*About this task*: Below are the records. List every line holding the word "raathigesh".

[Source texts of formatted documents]
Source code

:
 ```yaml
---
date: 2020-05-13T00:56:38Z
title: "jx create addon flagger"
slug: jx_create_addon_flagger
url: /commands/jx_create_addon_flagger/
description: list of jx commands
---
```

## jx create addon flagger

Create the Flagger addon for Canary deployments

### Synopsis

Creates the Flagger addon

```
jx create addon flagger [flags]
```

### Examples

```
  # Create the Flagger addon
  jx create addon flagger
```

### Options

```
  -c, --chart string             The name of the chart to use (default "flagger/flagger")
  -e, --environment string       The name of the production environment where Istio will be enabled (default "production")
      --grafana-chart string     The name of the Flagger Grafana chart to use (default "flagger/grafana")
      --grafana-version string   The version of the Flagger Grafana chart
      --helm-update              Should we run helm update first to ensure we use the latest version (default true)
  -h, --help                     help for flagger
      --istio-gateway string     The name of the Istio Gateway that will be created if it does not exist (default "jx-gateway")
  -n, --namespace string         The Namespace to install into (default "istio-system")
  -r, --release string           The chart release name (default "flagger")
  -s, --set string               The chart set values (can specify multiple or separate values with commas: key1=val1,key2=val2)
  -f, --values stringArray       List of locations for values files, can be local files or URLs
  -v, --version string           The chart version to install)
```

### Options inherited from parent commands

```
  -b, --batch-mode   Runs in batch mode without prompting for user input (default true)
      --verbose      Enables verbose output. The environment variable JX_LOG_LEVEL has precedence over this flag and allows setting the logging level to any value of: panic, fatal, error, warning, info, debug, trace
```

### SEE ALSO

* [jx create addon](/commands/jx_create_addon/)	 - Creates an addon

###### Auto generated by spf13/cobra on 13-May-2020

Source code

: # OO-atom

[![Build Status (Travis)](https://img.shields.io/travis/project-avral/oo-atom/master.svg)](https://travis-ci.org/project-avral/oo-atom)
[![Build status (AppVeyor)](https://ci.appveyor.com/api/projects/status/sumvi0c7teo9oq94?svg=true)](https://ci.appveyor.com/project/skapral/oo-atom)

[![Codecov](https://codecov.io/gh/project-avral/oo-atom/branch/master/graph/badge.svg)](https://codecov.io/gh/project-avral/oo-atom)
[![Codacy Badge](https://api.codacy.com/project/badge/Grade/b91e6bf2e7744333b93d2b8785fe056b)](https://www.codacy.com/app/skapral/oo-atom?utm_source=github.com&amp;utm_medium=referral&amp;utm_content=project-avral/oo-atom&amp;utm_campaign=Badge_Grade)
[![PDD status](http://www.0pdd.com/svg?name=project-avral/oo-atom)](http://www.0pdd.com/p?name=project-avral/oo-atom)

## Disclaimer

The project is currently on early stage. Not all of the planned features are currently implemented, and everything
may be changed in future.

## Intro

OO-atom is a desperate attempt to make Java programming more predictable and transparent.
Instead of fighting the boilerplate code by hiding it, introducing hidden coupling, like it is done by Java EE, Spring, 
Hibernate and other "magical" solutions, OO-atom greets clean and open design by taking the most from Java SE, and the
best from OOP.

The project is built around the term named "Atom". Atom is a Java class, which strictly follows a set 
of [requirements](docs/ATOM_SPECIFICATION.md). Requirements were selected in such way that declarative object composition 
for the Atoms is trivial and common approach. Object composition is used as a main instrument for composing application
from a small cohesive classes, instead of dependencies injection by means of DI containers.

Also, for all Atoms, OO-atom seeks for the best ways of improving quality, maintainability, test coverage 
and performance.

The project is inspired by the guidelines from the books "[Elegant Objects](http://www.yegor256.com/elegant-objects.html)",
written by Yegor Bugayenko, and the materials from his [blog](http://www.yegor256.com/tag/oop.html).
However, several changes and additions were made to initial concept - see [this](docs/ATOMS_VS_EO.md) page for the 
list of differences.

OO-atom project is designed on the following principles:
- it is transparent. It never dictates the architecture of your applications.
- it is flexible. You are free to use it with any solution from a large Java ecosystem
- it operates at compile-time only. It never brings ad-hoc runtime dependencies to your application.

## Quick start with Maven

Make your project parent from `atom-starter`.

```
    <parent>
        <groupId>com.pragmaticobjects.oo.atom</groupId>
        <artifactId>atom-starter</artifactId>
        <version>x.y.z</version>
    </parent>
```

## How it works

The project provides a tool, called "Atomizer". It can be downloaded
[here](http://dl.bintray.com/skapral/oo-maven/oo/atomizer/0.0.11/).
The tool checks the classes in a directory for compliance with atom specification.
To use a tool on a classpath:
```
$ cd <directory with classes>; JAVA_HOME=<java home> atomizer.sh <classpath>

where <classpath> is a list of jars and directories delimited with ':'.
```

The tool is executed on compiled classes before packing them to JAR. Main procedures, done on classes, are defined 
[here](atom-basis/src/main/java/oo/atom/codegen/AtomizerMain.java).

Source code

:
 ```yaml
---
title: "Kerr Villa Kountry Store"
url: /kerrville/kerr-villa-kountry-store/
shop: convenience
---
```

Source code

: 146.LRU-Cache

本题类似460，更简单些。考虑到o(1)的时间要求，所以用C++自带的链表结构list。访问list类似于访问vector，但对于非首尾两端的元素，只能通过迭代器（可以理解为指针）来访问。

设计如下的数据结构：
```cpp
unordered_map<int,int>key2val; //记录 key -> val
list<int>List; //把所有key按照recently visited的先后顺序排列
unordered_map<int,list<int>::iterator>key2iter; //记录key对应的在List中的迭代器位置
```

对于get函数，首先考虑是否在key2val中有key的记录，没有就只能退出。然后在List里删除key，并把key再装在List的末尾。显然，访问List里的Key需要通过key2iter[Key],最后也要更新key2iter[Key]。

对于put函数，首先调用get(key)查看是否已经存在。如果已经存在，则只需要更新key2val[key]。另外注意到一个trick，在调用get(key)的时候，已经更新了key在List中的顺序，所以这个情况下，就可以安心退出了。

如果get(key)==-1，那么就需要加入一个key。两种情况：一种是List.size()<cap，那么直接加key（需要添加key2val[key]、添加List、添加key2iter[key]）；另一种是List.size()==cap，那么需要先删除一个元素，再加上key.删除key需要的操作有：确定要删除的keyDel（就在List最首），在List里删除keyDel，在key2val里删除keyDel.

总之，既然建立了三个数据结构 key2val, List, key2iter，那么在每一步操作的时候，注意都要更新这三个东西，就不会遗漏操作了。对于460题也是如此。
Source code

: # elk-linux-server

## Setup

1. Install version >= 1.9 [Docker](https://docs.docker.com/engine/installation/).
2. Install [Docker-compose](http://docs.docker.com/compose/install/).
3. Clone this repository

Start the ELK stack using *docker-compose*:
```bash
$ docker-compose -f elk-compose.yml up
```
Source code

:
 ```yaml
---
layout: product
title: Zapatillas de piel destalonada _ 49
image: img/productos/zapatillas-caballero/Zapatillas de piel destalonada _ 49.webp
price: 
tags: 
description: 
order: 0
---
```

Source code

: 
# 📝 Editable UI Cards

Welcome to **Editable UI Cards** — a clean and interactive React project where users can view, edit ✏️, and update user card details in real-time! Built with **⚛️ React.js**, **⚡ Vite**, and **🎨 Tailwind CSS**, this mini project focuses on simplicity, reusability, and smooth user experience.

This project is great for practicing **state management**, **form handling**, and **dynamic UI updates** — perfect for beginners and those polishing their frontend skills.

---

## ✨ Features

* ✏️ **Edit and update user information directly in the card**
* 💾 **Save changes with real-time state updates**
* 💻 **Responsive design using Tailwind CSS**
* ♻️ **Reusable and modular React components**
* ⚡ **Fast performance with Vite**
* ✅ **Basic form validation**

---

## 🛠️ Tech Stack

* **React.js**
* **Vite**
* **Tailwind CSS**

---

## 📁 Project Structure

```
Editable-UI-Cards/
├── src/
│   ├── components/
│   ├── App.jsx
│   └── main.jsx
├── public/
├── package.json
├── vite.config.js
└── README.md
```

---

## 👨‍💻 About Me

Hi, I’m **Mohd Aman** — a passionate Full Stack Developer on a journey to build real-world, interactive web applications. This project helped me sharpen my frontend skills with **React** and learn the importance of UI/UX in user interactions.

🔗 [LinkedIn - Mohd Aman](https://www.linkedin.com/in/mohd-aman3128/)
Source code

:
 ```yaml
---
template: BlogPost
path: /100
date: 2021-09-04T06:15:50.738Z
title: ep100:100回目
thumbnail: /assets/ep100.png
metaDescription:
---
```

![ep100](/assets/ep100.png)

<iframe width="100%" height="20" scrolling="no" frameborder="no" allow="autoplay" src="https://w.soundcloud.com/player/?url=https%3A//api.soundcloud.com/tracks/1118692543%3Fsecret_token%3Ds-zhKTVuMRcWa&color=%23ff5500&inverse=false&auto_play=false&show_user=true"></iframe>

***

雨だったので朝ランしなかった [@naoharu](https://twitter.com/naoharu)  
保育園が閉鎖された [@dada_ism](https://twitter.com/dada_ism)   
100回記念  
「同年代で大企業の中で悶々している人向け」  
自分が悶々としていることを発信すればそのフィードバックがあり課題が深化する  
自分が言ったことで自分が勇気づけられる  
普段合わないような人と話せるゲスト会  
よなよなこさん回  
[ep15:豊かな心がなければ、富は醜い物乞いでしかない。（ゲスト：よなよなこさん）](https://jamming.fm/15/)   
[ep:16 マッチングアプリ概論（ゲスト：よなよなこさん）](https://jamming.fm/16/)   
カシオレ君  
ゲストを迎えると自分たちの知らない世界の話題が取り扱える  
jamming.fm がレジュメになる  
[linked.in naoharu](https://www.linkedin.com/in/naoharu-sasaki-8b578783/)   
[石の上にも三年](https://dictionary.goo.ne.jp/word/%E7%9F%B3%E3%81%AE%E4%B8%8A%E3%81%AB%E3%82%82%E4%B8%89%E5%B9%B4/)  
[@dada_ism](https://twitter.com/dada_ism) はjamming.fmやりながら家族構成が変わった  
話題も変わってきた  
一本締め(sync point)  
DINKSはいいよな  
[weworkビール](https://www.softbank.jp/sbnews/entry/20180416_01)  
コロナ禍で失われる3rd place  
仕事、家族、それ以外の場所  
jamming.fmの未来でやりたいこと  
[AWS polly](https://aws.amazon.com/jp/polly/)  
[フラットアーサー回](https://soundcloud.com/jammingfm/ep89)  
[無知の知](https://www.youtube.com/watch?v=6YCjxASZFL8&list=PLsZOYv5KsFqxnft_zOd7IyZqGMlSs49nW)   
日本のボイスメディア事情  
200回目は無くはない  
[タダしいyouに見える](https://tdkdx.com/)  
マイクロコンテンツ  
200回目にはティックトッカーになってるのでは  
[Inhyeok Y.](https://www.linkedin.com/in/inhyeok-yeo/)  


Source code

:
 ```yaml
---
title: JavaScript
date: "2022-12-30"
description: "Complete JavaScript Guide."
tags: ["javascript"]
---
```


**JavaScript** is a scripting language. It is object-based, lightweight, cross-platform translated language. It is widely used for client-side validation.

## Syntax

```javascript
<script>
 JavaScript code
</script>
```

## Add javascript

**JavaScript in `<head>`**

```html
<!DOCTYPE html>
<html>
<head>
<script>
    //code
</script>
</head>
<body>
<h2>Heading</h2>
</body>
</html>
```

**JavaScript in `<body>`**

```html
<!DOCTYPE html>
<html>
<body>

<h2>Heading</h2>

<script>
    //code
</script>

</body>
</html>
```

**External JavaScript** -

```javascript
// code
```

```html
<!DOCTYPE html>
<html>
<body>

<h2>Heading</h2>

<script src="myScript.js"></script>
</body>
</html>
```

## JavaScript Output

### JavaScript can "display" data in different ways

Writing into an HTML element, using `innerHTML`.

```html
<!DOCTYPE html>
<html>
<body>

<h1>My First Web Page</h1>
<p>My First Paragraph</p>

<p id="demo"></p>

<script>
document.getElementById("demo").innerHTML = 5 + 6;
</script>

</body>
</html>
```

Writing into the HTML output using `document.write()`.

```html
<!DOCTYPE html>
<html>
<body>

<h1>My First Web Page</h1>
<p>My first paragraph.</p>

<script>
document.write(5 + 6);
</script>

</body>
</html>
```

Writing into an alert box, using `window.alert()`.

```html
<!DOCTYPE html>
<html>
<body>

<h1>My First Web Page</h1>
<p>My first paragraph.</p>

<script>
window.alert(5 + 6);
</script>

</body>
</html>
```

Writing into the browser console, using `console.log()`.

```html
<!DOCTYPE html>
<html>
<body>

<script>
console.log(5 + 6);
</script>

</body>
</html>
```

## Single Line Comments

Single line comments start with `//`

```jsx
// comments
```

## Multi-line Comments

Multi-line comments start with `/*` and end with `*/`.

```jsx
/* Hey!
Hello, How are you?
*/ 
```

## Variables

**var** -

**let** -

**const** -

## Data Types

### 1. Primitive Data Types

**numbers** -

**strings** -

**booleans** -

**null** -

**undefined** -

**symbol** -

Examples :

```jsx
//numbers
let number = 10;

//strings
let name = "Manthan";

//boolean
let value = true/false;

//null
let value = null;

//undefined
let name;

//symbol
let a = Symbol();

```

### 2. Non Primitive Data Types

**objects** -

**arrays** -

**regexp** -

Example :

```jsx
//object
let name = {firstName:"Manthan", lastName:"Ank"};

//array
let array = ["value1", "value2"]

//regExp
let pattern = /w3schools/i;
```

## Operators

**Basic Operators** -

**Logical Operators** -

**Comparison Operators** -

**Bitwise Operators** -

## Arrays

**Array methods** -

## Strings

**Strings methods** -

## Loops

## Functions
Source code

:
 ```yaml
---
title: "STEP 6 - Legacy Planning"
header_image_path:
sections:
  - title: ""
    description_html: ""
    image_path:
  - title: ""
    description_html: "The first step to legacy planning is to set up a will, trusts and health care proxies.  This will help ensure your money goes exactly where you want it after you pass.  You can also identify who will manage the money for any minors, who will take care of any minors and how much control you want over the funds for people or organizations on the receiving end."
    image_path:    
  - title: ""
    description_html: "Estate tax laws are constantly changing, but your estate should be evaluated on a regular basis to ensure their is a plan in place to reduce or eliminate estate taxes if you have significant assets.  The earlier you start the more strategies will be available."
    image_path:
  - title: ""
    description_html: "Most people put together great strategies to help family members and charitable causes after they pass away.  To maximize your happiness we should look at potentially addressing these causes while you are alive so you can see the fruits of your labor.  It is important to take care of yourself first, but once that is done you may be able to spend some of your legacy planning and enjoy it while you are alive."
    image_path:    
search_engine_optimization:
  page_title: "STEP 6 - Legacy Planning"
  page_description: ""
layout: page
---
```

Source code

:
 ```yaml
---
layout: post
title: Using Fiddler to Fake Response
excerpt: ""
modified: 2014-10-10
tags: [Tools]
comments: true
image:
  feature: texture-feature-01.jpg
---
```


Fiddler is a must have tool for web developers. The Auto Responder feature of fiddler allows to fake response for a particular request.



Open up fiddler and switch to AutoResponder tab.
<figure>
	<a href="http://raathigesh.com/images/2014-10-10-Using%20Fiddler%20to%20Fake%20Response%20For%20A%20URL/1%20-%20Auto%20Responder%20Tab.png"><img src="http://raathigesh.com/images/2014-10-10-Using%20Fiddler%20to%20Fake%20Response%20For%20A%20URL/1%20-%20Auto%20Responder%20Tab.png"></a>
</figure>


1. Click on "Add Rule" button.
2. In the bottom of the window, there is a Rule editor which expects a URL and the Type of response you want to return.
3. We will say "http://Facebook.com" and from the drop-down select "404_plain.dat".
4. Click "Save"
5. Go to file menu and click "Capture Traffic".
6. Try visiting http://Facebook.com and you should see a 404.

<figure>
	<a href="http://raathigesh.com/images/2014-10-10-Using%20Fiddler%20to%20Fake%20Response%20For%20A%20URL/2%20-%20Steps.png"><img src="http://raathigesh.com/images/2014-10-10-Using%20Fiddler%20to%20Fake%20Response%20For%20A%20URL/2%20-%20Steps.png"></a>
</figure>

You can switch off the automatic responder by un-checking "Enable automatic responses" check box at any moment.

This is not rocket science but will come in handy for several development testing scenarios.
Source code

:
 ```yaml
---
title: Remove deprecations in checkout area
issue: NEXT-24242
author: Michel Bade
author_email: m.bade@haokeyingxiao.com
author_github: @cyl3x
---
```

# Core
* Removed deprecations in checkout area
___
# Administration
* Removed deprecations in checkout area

*Exercise answer*:
	<a href="http://raathigesh.com/images/2014-10-10-Using%20Fiddler%20to%20Fake%20Response%20For%20A%20URL/1%20-%20Auto%20Responder%20Tab.png"><img src="http://raathigesh.com/images/2014-10-10-Using%20Fiddler%20to%20Fake%20Response%20For%20A%20URL/1%20-%20Auto%20Responder%20Tab.png"></a>
	<a href="http://raathigesh.com/images/2014-10-10-Using%20Fiddler%20to%20Fake%20Response%20For%20A%20URL/2%20-%20Steps.png"><img src="http://raathigesh.com/images/2014-10-10-Using%20Fiddler%20to%20Fake%20Response%20For%20A%20URL/2%20-%20Steps.png"></a>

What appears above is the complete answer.